Eels can still afford Foran, Scott: Seward

Parramatta are adamant their NRL salary cap problems will not stop prized signings Kieran Foran and Beau Scott honouring their contracts.

The pair are due to play for the Eels from next season, with the club set to centre their team around marquee five-eighth Foran, who announced in March he was making the switch from Manly.

But Parramatta were hit with a preliminary breach notice of $525,000 on Thursday for overspending in all four of the game’s salary cap categories last year.

They will also be docked four competition points at the start of next season, unless the club undertakes an independent review of its governance and organisational capability by February 29, 2016.

The penalty – the second-biggest fine the NRL has handed out since its inception in 1998 – has raised questions about Parramatta’s ability to lock in Foran and Scott’s services.

But Eels chief executive Scott Seward insisted the drama would have no impact on next season’s recruits, as they also also continue to chase the signature of disillusioned Cronulla fullback Michael Gordon.

“Yesterday’s decision was about the past in this football club, not about the future,” Seward told Triple M’s Grill Team.

“The contracts for those guys are lodged.

“They are part of the forecast compliance that the salary cap auditor has given us, which they again said yesterday we’re fine and we’re under the cap by a significant margin moving forward.”

Seward declined to confirm persistent reports Foran’s contract includes a clause that allows the Kiwi playmaker to walk away from his multimillion-dollar four-year deal in the event of board in-fighting or other political dramas like those that have dogged the club in recent years.

But he did address the rumour, denying suggestions such a clause would be a concern.

“We have constant conversations with any player, and obviously when we go through a negotiation process we have the right conversations that players have got questions about, and we answer them in the right way,” Seward said.

On Thursday, NRL boss Dave Smith described the situation at the club, which involved breaches of all four salary cap categories in 2014, as “unprecedented”.

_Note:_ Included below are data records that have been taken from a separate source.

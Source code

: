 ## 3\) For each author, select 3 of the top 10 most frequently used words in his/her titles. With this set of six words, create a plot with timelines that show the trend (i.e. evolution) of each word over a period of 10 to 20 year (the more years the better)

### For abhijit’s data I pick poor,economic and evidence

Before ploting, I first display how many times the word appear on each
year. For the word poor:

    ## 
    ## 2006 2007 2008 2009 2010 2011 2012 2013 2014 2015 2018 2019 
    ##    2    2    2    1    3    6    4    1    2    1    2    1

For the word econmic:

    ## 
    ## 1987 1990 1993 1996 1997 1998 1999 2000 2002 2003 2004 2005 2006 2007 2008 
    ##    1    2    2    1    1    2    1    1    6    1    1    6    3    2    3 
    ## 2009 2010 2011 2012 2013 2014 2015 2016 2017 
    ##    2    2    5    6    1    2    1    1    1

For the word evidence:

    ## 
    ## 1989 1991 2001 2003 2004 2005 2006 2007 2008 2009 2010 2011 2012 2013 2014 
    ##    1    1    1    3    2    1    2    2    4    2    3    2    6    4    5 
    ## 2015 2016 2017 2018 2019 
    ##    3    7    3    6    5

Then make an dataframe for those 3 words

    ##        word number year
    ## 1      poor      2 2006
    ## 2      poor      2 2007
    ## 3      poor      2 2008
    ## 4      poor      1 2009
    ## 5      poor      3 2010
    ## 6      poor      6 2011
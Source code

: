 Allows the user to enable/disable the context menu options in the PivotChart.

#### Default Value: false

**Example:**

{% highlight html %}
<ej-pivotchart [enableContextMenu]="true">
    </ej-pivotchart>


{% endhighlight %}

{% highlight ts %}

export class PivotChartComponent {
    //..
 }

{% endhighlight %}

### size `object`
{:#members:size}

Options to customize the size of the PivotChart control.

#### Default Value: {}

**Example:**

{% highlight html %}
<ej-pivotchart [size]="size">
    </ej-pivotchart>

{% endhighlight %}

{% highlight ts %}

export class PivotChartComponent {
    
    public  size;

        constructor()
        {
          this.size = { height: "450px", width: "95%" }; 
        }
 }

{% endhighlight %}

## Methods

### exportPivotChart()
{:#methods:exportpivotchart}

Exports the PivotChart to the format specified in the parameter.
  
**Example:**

But he insisted the issue was about “mismanagement” rather than cheating.

Seward said the Eels’ former management acknowledged to the NRL in July 2013 they were facing salary cap issues for the 2014 season.

It’s understood a string of players sacked by former coach Ricky Stuart in the club’s biggest ever clean-out, were part of the cap issues because the Eels were still paying part of their salaries.

Those let go in June 2013 included co-captain Reni Maitua, Matt Keating, Cheyse Blair and Willie Tonga.

“This club has terminated quite a number of players that we are paying now to play against us to get us in a more salary cap-compliant position than what we are are,” Seward said.

“Read into that if we didn’t make those moves, how bad a position we actually were in.”